Remuneration for participation in research should be fair and equitable. However, the specifics of each protocol affect how these decisions are made. Researchers and IRBs need to be familiar with the study population and the research context in order to make reasonable judgments about how compensation might affect participation. Wherever compensation is set, it will influence the decisions of some more than others. In particular, it will be more important for those for whom it will make a significant financial difference. Therefore, IRBs should ensure that payments are not so high that they create “undue influence” or provide an undue incentive that could impact a potential subject`s risk assessment or the voluntary nature of their decisions. Personnel issues as research subjects are essentially the same as those affecting students as research subjects, i.e. investigators and IRBs must be wary of the risk of undue coercion or influence and the need to protect confidentiality. The FDA disagrees with these comments and the assertions that the cited cases constitute constitutional obstacles to the publication of this rule.
The FDA strongly supports the concept of informed consent. However, it is not always possible to obtain informed consent, as recognized by Congress when passing amendments to the law. Congress has explicitly allowed exceptions to the informed consent requirement in research in limited situations. (See the preamble to the proposed provision for a more detailed discussion of the powers conferred by the Act on Permitted Exceptions to Informed Consent (60 FR 49086)). For most investigations, informed consent is documented using a written document containing important information about the research. Part of the purpose of the informed consent form is to provide information for the current and future reference of the potential subject and to document the interaction between the subject and the investigator. However, while a signed declaration of consent is required, this alone is not an adequate consent process. The informed consent process is an ongoing exchange of information between the investigator and the subject and could include, for example, the use of question and answer sessions, community meetings and videotaped presentations. In all cases, however, individuals should have the opportunity to respond individually to their questions and concerns. For example, if potential subjects include individuals whose primary language is not English or populations with low literacy levels, the IRB should pay particular attention to ensuring that oral presentations and consent or approval forms are understandable to all subjects or parents of subjects who are children. Subjects who do not speak English must receive a consent or authorization document in a language they understand.

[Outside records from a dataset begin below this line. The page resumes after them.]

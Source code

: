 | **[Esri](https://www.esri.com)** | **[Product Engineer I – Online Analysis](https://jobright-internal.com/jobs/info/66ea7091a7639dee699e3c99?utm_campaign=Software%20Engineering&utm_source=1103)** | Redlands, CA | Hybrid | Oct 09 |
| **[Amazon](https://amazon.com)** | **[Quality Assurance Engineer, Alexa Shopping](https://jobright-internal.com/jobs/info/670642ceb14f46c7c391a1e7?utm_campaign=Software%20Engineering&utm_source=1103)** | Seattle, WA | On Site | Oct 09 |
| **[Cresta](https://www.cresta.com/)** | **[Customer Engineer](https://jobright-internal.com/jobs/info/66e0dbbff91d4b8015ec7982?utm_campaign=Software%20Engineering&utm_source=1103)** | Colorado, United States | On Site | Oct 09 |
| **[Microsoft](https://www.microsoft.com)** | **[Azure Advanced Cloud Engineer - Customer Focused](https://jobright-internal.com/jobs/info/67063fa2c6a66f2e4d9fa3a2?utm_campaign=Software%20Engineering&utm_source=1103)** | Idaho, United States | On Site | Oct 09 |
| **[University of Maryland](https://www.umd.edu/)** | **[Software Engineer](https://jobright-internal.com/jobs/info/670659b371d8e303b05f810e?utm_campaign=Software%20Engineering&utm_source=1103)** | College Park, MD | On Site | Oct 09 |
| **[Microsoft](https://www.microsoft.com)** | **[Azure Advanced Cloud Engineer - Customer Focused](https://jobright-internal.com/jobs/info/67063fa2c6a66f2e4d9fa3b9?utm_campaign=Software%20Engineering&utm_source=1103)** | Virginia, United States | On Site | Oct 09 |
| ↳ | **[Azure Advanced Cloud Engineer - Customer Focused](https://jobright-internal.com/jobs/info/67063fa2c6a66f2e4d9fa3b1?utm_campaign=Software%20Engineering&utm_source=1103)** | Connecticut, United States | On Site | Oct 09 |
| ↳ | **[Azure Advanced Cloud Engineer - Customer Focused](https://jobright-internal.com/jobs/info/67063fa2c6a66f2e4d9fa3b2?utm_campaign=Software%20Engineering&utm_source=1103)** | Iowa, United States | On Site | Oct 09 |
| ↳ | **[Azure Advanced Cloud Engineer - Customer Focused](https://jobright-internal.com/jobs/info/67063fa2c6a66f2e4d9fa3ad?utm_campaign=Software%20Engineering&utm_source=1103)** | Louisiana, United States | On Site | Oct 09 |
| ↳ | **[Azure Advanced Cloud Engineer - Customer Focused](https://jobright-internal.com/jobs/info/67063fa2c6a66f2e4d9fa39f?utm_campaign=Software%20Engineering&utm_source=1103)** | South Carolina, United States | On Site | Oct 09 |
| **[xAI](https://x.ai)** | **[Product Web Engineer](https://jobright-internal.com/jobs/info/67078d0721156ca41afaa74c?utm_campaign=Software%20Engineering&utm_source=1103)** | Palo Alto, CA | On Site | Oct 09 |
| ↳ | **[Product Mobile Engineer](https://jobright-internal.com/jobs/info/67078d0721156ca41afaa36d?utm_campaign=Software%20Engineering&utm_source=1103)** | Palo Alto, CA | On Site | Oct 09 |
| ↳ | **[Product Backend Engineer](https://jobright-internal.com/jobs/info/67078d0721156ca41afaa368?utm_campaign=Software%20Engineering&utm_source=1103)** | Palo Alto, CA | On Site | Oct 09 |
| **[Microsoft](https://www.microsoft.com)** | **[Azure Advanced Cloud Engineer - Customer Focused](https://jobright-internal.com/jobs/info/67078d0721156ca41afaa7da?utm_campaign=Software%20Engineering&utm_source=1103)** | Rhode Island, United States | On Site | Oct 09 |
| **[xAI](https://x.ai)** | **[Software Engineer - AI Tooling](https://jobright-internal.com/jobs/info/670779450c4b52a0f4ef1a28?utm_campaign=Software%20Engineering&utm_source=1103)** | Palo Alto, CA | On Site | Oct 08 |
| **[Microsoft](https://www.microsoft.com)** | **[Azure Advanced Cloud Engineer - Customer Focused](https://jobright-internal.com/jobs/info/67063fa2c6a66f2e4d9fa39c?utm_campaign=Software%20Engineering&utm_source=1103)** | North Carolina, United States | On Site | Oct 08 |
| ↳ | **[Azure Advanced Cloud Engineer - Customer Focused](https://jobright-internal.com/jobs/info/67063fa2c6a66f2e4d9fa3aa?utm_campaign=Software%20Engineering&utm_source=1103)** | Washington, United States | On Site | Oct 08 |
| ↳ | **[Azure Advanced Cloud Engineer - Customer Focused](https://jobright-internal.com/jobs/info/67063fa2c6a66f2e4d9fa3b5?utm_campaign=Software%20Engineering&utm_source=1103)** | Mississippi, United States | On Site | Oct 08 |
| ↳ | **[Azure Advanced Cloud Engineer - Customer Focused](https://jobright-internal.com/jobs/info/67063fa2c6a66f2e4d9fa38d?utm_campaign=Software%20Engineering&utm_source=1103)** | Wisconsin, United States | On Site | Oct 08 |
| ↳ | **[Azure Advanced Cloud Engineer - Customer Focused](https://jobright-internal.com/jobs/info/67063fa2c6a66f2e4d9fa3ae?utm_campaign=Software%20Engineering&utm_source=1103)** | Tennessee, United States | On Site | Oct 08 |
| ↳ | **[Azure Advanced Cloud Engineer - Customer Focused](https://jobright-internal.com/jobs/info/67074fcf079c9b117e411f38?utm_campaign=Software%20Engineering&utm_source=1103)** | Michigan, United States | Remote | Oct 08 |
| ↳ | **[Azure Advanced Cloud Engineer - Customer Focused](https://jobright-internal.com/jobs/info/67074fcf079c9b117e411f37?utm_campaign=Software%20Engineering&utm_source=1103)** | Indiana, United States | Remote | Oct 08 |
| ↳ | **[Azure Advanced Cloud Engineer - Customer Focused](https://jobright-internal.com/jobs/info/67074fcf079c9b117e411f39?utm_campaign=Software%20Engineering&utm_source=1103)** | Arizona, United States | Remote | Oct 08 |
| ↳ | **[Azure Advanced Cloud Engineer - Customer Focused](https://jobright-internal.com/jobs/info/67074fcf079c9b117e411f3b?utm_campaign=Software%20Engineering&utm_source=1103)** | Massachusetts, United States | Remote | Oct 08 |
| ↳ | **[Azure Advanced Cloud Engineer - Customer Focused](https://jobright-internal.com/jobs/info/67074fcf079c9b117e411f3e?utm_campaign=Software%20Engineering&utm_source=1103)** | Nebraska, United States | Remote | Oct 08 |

The Bureau strongly recommends the use of such a document whenever possible. (See Office of Human Resources Protection guidelines on this subject, see www.hhs.gov/ohrp/regulations-and-policy/guidance/obtaining-and-documenting-infomed-consent-non-english-speakers/index.html; For more information on children`s consent requirements, see the FAQ on Research with Children.) An ARL is required to conduct research on human beings in the Commonwealth of Virginia with a person who, as an adult, is incapable of making an informed decision as defined in the Virginia Code ยง 54.1-2982 when consent is required. The legally authorized representative of the person gives consent/authorization and the signature must be attested. 7. Other comments sought clarification on whether the requirement in paragraph 50.24(d) would apply to studies aimed at clarifying a pathophysiological explanation (e.g., blood sampling studies); Studies using interventions of different techniques (e.g., two different methods of spectator CPR); research on basic pathophysiological mechanisms in emergency situations; studies comparing the timing of standard fluid administration for shock and surgical techniques; etc. If FDA regulations were not applicable, these comments asked whether the DHHS “harmonized” regulations would apply to these studies and require prior review by DHHS, or whether another agency would be responsible for screening the proposed research. 21. Another comment questioned the validity of the proposal`s claim that “the proposed rule gives double weight to the legal test of necessity” because “(1) the intervention is necessary because of the health condition and (2) the collection of valid data [*51505] is necessary due to the lack of a demonstrably satisfactory available treatment for the disease”. This commentary indicates that the context of the “necessity clause” makes it clear that the use of a device is necessary to sustain the subject`s life – that the relationship of necessity exists between the intervention and the subject`s condition. This commentary indicates that it is a perversion of legal language to claim that the term “necessary” is used to refer to the relationship between data collection and proven processing.